What is being asked:
Please copy out each line of the entries in which "xref" appears.

[[ Listed records open ]]

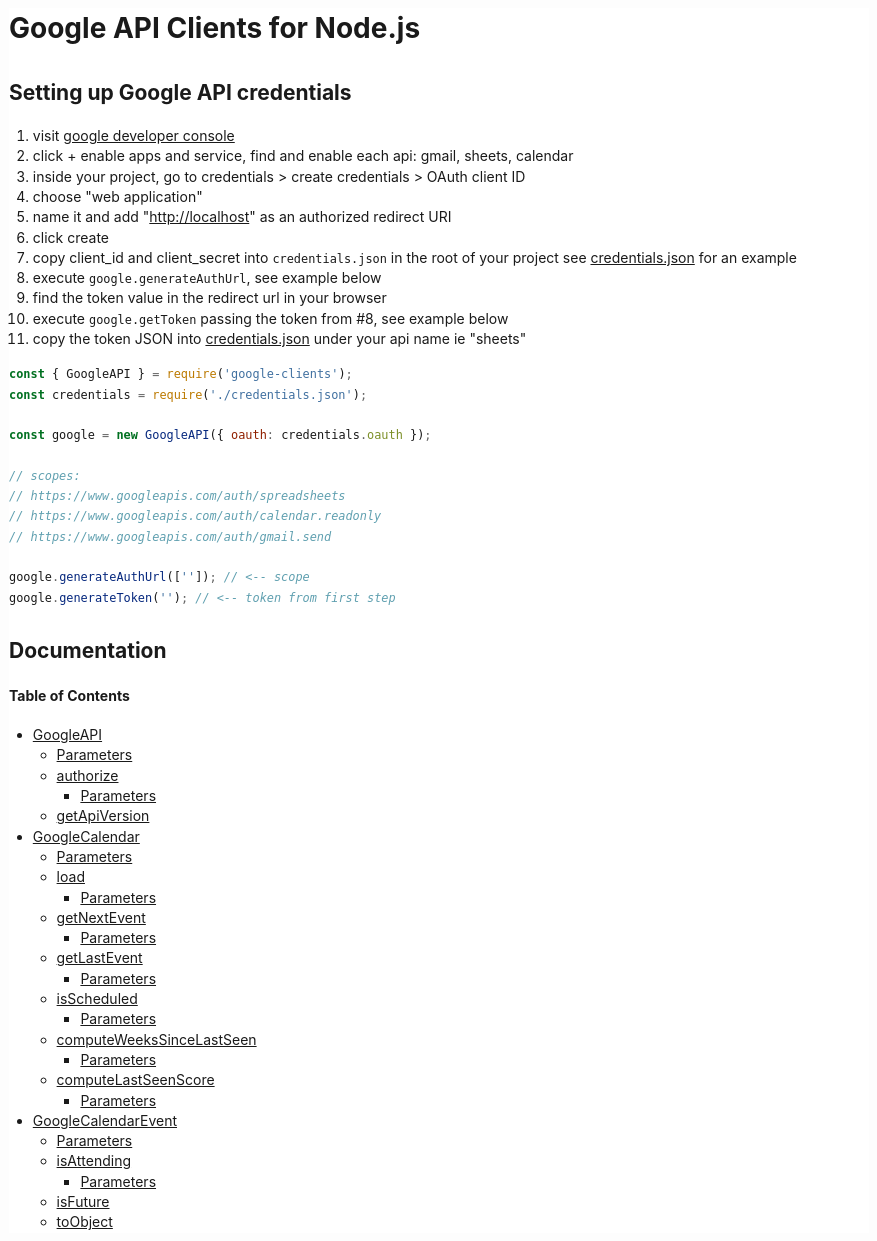 # Google API Clients for Node.js

## Setting up Google API credentials

1.  visit [google developer console](https://console.developers.google.com/apis)
2.  click + enable apps and service, find and enable each api: gmail, sheets, calendar
3.  inside your project, go to credentials > create credentials > OAuth client ID
4.  choose "web application"
5.  name it and add "<http://localhost>" as an authorized redirect URI
6.  click create
7.  copy client_id and client_secret into `credentials.json` in the root of your project see [credentials.json](./_credentials.json) for an example
8.  execute `google.generateAuthUrl`, see example below
9.  find the token value in the redirect url in your browser
10. execute `google.getToken` passing the token from #8, see example below
11. copy the token JSON into [credentials.json](./credentials.json) under your api name ie "sheets"

```javascript
const { GoogleAPI } = require('google-clients');
const credentials = require('./credentials.json');

const google = new GoogleAPI({ oauth: credentials.oauth });

// scopes:
// https://www.googleapis.com/auth/spreadsheets
// https://www.googleapis.com/auth/calendar.readonly
// https://www.googleapis.com/auth/gmail.send

google.generateAuthUrl(['']); // <-- scope
google.generateToken(''); // <-- token from first step
```

## Documentation



#### Table of Contents

-   [GoogleAPI](#googleapi)
    -   [Parameters](#parameters)
    -   [authorize](#authorize)
        -   [Parameters](#parameters-1)
    -   [getApiVersion](#getapiversion)
-   [GoogleCalendar](#googlecalendar)
    -   [Parameters](#parameters-2)
    -   [load](#load)
        -   [Parameters](#parameters-3)
    -   [getNextEvent](#getnextevent)
        -   [Parameters](#parameters-4)
    -   [getLastEvent](#getlastevent)
        -   [Parameters](#parameters-5)
    -   [isScheduled](#isscheduled)
        -   [Parameters](#parameters-6)
    -   [computeWeeksSinceLastSeen](#computeweekssincelastseen)
        -   [Parameters](#parameters-7)
    -   [computeLastSeenScore](#computelastseenscore)
        -   [Parameters](#parameters-8)
-   [GoogleCalendarEvent](#googlecalendarevent)
    -   [Parameters](#parameters-9)
    -   [isAttending](#isattending)
        -   [Parameters](#parameters-10)
    -   [isFuture](#isfuture)
    -   [toObject](#toobject)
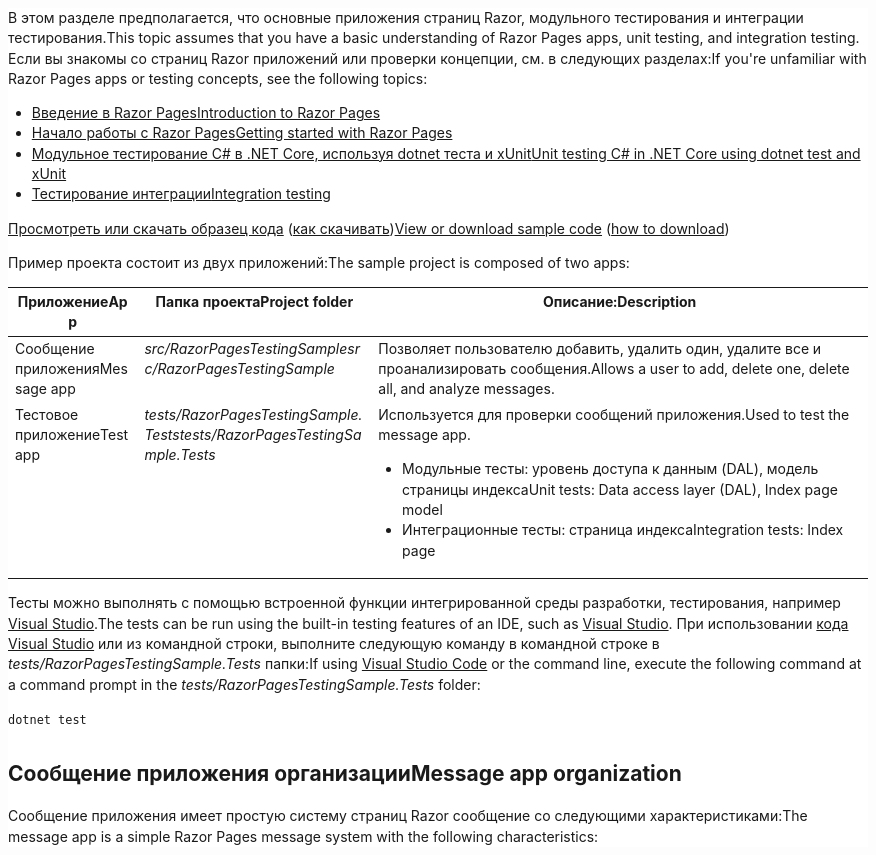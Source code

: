 <span data-ttu-id="29d1a-111">В этом разделе предполагается, что основные приложения страниц Razor, модульного тестирования и интеграции тестирования.</span><span class="sxs-lookup"><span data-stu-id="29d1a-111">This topic assumes that you have a basic understanding of Razor Pages apps, unit testing, and integration testing.</span></span> <span data-ttu-id="29d1a-112">Если вы знакомы со страниц Razor приложений или проверки концепции, см. в следующих разделах:</span><span class="sxs-lookup"><span data-stu-id="29d1a-112">If you're unfamiliar with Razor Pages apps or testing concepts, see the following topics:</span></span>

* [<span data-ttu-id="29d1a-113">Введение в Razor Pages</span><span class="sxs-lookup"><span data-stu-id="29d1a-113">Introduction to Razor Pages</span></span>](xref:mvc/razor-pages/index)
* [<span data-ttu-id="29d1a-114">Начало работы с Razor Pages</span><span class="sxs-lookup"><span data-stu-id="29d1a-114">Getting started with Razor Pages</span></span>](xref:tutorials/razor-pages/razor-pages-start)
* [<span data-ttu-id="29d1a-115">Модульное тестирование C# в .NET Core, используя dotnet теста и xUnit</span><span class="sxs-lookup"><span data-stu-id="29d1a-115">Unit testing C# in .NET Core using dotnet test and xUnit</span></span>](/dotnet/articles/core/testing/unit-testing-with-dotnet-test)
* [<span data-ttu-id="29d1a-116">Тестирование интеграции</span><span class="sxs-lookup"><span data-stu-id="29d1a-116">Integration testing</span></span>](xref:testing/integration-testing)

<span data-ttu-id="29d1a-117">[Просмотреть или скачать образец кода](https://github.com/aspnet/Docs/tree/master/aspnetcore/testing/razor-pages-testing/sample/) ([как скачивать](xref:tutorials/index#how-to-download-a-sample))</span><span class="sxs-lookup"><span data-stu-id="29d1a-117">[View or download sample code](https://github.com/aspnet/Docs/tree/master/aspnetcore/testing/razor-pages-testing/sample/) ([how to download](xref:tutorials/index#how-to-download-a-sample))</span></span>

<span data-ttu-id="29d1a-118">Пример проекта состоит из двух приложений:</span><span class="sxs-lookup"><span data-stu-id="29d1a-118">The sample project is composed of two apps:</span></span>

| <span data-ttu-id="29d1a-119">Приложение</span><span class="sxs-lookup"><span data-stu-id="29d1a-119">App</span></span>         | <span data-ttu-id="29d1a-120">Папка проекта</span><span class="sxs-lookup"><span data-stu-id="29d1a-120">Project folder</span></span>                        | <span data-ttu-id="29d1a-121">Описание:</span><span class="sxs-lookup"><span data-stu-id="29d1a-121">Description</span></span> |
| ----------- | ------------------------------------- | ----------- |
| <span data-ttu-id="29d1a-122">Сообщение приложения</span><span class="sxs-lookup"><span data-stu-id="29d1a-122">Message app</span></span> | <span data-ttu-id="29d1a-123">*src/RazorPagesTestingSample*</span><span class="sxs-lookup"><span data-stu-id="29d1a-123">*src/RazorPagesTestingSample*</span></span>         | <span data-ttu-id="29d1a-124">Позволяет пользователю добавить, удалить один, удалите все и проанализировать сообщения.</span><span class="sxs-lookup"><span data-stu-id="29d1a-124">Allows a user to add, delete one, delete all, and analyze messages.</span></span> |
| <span data-ttu-id="29d1a-125">Тестовое приложение</span><span class="sxs-lookup"><span data-stu-id="29d1a-125">Test app</span></span>    | <span data-ttu-id="29d1a-126">*tests/RazorPagesTestingSample.Tests*</span><span class="sxs-lookup"><span data-stu-id="29d1a-126">*tests/RazorPagesTestingSample.Tests*</span></span> | <span data-ttu-id="29d1a-127">Используется для проверки сообщений приложения.</span><span class="sxs-lookup"><span data-stu-id="29d1a-127">Used to test the message app.</span></span><ul><li><span data-ttu-id="29d1a-128">Модульные тесты: уровень доступа к данным (DAL), модель страницы индекса</span><span class="sxs-lookup"><span data-stu-id="29d1a-128">Unit tests: Data access layer (DAL), Index page model</span></span></li><li><span data-ttu-id="29d1a-129">Интеграционные тесты: страница индекса</span><span class="sxs-lookup"><span data-stu-id="29d1a-129">Integration tests: Index page</span></span></li></ul> |

<span data-ttu-id="29d1a-130">Тесты можно выполнять с помощью встроенной функции интегрированной среды разработки, тестирования, например [Visual Studio](https://www.visualstudio.com/vs/).</span><span class="sxs-lookup"><span data-stu-id="29d1a-130">The tests can be run using the built-in testing features of an IDE, such as [Visual Studio](https://www.visualstudio.com/vs/).</span></span> <span data-ttu-id="29d1a-131">При использовании [кода Visual Studio](https://code.visualstudio.com/) или из командной строки, выполните следующую команду в командной строке в *tests/RazorPagesTestingSample.Tests* папки:</span><span class="sxs-lookup"><span data-stu-id="29d1a-131">If using [Visual Studio Code](https://code.visualstudio.com/) or the command line, execute the following command at a command prompt in the *tests/RazorPagesTestingSample.Tests* folder:</span></span>

```console
dotnet test
```

## <a name="message-app-organization"></a><span data-ttu-id="29d1a-132">Сообщение приложения организации</span><span class="sxs-lookup"><span data-stu-id="29d1a-132">Message app organization</span></span>

<span data-ttu-id="29d1a-133">Сообщение приложения имеет простую систему страниц Razor сообщение со следующими характеристиками:</span><span class="sxs-lookup"><span data-stu-id="29d1a-133">The message app is a simple Razor Pages message system with the following characteristics:</span></span>
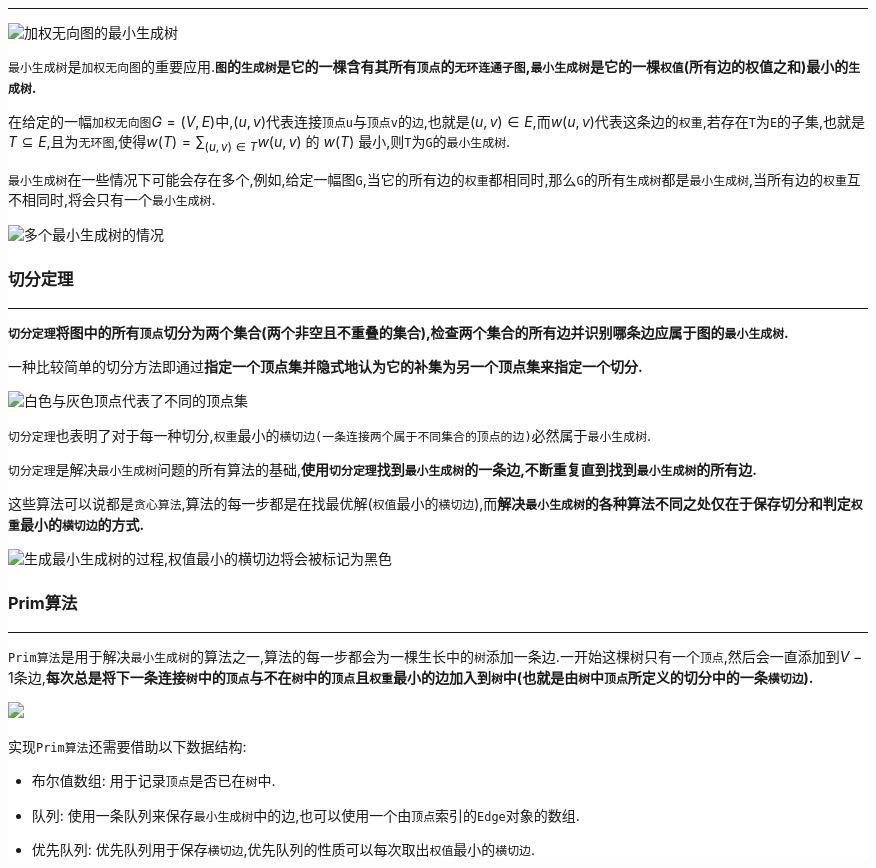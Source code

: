 
----------


![加权无向图的最小生成树](http://algs4.cs.princeton.edu/43mst/images/mst.png)

`最小生成树`是`加权无向图`的重要应用.**`图`的`生成树`是它的一棵含有其所有`顶点`的`无环连通子图`,`最小生成树`是它的一棵`权值`(所有边的权值之和)最小的`生成树`.**


在给定的一幅`加权无向图`$G = (V,E)$中,$(u,v)$代表连接`顶点u`与`顶点v`的`边`,也就是$(u,v) \in E$,而$w(u,v)$代表这条边的`权重`,若存在`T`为`E`的子集,也就是$T \subseteq E$,且为`无环图`,使得$w(T) = \sum_{(u,v) \in T}w(u,v)$ 的 $w(T)$ 最小,则`T`为`G`的`最小生成树`.


`最小生成树`在一些情况下可能会存在多个,例如,给定一幅图`G`,当它的所有边的`权重`都相同时,那么`G`的所有`生成树`都是`最小生成树`,当所有边的`权重`互不相同时,将会只有一个`最小生成树`.

![多个最小生成树的情况](https://upload.wikimedia.org/wikipedia/commons/thumb/c/c9/Multiple_minimum_spanning_trees.svg/316px-Multiple_minimum_spanning_trees.svg.png)


### 切分定理


----------


**`切分定理`将图中的所有`顶点`切分为两个集合(两个非空且不重叠的集合),检查两个集合的所有边并识别哪条边应属于图的`最小生成树`.**

一种比较简单的切分方法即通过**指定一个顶点集并隐式地认为它的补集为另一个顶点集来指定一个切分.**

![白色与灰色顶点代表了不同的顶点集](http://algs4.cs.princeton.edu/43mst/images/cut-property.png)

`切分定理`也表明了对于每一种切分,`权重`最小的`横切边(一条连接两个属于不同集合的顶点的边)`必然属于`最小生成树`.

`切分定理`是解决`最小生成树`问题的所有算法的基础,**使用`切分定理`找到`最小生成树`的一条边,不断重复直到找到`最小生成树`的所有边.**

这些算法可以说都是`贪心算法`,算法的每一步都是在找最优解(`权值`最小的`横切边`),而**解决`最小生成树`的各种算法不同之处仅在于保存切分和判定`权重`最小的`横切边`的方式.**

![生成最小生成树的过程,权值最小的横切边将会被标记为黑色](http://algs4.cs.princeton.edu/43mst/images/mst-greedy.png)

### Prim算法


----------


`Prim算法`是用于解决`最小生成树`的算法之一,算法的每一步都会为一棵生长中的`树`添加一条边.一开始这棵树只有一个`顶点`,然后会一直添加到$V - 1$条边,**每次总是将下一条连接`树`中的`顶点`与不在`树`中的`顶点`且`权重`最小的边加入到`树`中(也就是由`树`中`顶点`所定义的切分中的一条`横切边`).**

![](http://algs4.cs.princeton.edu/43mst/images/prim.png)


实现`Prim算法`还需要借助以下数据结构: 

 - 布尔值数组: 用于记录`顶点`是否已在`树`中.


 - 队列: 使用一条队列来保存`最小生成树`中的边,也可以使用一个由`顶点`索引的`Edge`对象的数组.


 - 优先队列: 优先队列用于保存`横切边`,优先队列的性质可以每次取出`权值`最小的`横切边`.

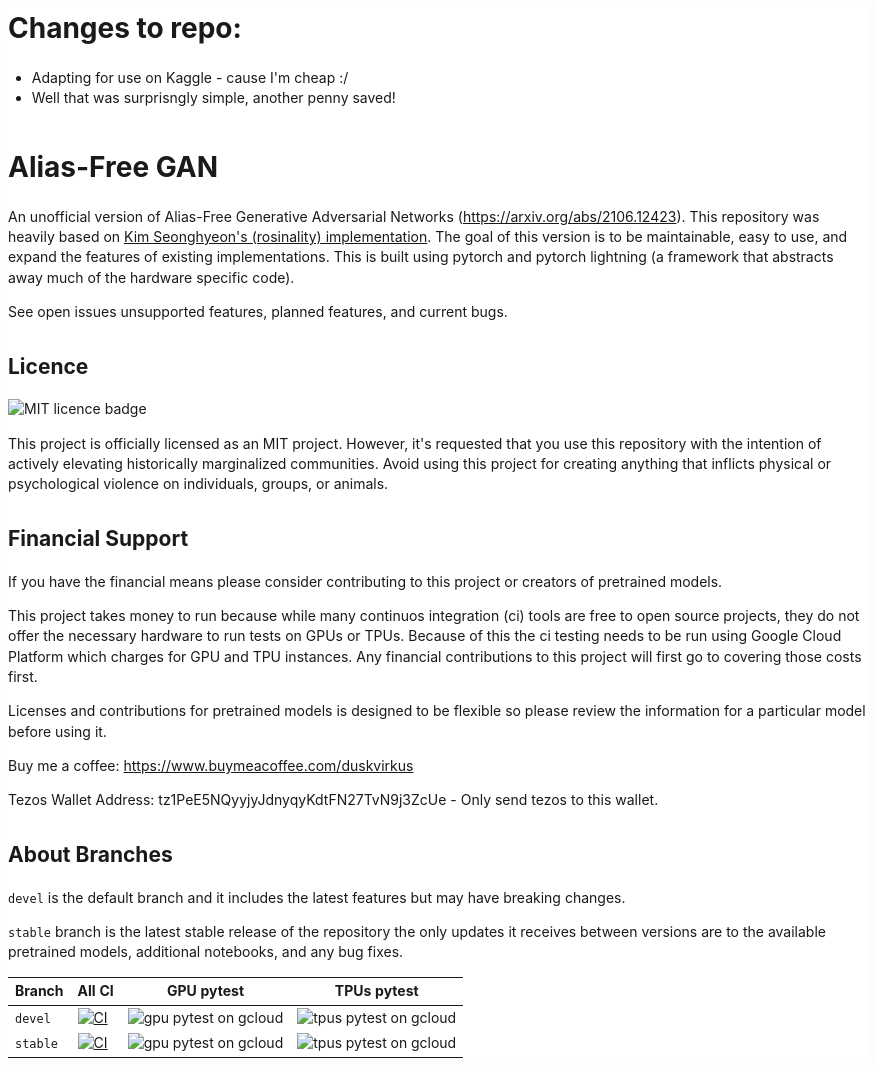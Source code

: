 # Changes to repo:
 - Adapting for use on Kaggle - cause I'm cheap :/
 - Well that was surprisngly simple, another penny saved!


# Alias-Free GAN

An unofficial version of Alias-Free Generative Adversarial Networks (https://arxiv.org/abs/2106.12423). This repository was heavily based on [Kim Seonghyeon's (rosinality) implementation](https://github.com/rosinality/alias-free-gan-pytorch). The goal of this version is to be maintainable, easy to use, and expand the features of existing implementations. This is built using pytorch and pytorch lightning (a framework that abstracts away much of the hardware specific code).

See open issues unsupported features, planned features, and current bugs.

## Licence

![MIT licence badge](https://badgen.net/badge/license/MIT/blue)

This project is officially licensed as an MIT project. However, it's requested that you use this repository with the intention of actively elevating historically marginalized communities. Avoid using this project for creating anything that inflicts physical or psychological violence on individuals, groups, or animals.

## Financial Support

If you have the financial means please consider contributing to this project or creators of pretrained models.

This project takes money to run because while many continuos integration (ci) tools are free to open source projects, they do not offer the necessary hardware to run tests on GPUs or TPUs. Because of this the ci testing needs to be run using Google Cloud Platform which charges for GPU and TPU instances. Any financial contributions to this project will first go to covering those costs first.

Licenses and contributions for pretrained models is designed to be flexible so please review the information for a particular model before using it.

Buy me a coffee: https://www.buymeacoffee.com/duskvirkus

Tezos Wallet Address: tz1PeE5NQyyjyJdnyqyKdtFN27TvN9j3ZcUe - Only send tezos to this wallet.

## About Branches

`devel` is the default branch and it includes the latest features but may have breaking changes. 

`stable` branch is the latest stable release of the repository the only updates it receives between versions are to the available pretrained models, additional notebooks, and any bug fixes.

| Branch | All CI | GPU pytest | TPUs pytest |
|-|-|-|-|
| `devel` | [![CI](https://github.com/duskvirkus/alias-free-gan-pytorch-lightning/actions/workflows/ci.yml/badge.svg?branch=devel)](https://github.com/duskvirkus/alias-free-gan-pytorch-lightning/actions/workflows/ci.yml) | ![gpu pytest on gcloud](https://badgen.net/github/checks/duskvirkus/alias-free-gan/devel/gpu-pytest-on-gcloud?label=GPU%20devel) | ![tpus pytest on gcloud](https://badgen.net/github/checks/duskvirkus/alias-free-gan/devel/tpus-pytest-on-gcloud?label=TPUs%20devel) |
| `stable` | [![CI](https://github.com/duskvirkus/alias-free-gan-pytorch-lightning/actions/workflows/ci.yml/badge.svg?branch=stable)](https://github.com/duskvirkus/alias-free-gan-pytorch-lightning/actions/workflows/ci.yml) | ![gpu pytest on gcloud](https://badgen.net/github/checks/duskvirkus/alias-free-gan/stable/gpu-pytest-on-gcloud?label=GPU%20stable) | ![tpus pytest on gcloud](https://badgen.net/github/checks/duskvirkus/alias-free-gan/stable/tpus-pytest-on-gcloud?label=TPUs%20stable) |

[[ Listed records closed ]]

Exercise output:
* [<span data-ttu-id="29d1a-113">Введение в Razor Pages</span><span class="sxs-lookup"><span data-stu-id="29d1a-113">Introduction to Razor Pages</span></span>](xref:mvc/razor-pages/index)
* [<span data-ttu-id="29d1a-114">Начало работы с Razor Pages</span><span class="sxs-lookup"><span data-stu-id="29d1a-114">Getting started with Razor Pages</span></span>](xref:tutorials/razor-pages/razor-pages-start)
* [<span data-ttu-id="29d1a-116">Тестирование интеграции</span><span class="sxs-lookup"><span data-stu-id="29d1a-116">Integration testing</span></span>](xref:testing/integration-testing)
<span data-ttu-id="29d1a-117">[Просмотреть или скачать образец кода](https://github.com/aspnet/Docs/tree/master/aspnetcore/testing/razor-pages-testing/sample/) ([как скачивать](xref:tutorials/index#how-to-download-a-sample))</span><span class="sxs-lookup"><span data-stu-id="29d1a-117">[View or download sample code](https://github.com/aspnet/Docs/tree/master/aspnetcore/testing/razor-pages-testing/sample/) ([how to download](xref:tutorials/index#how-to-download-a-sample))</span></span>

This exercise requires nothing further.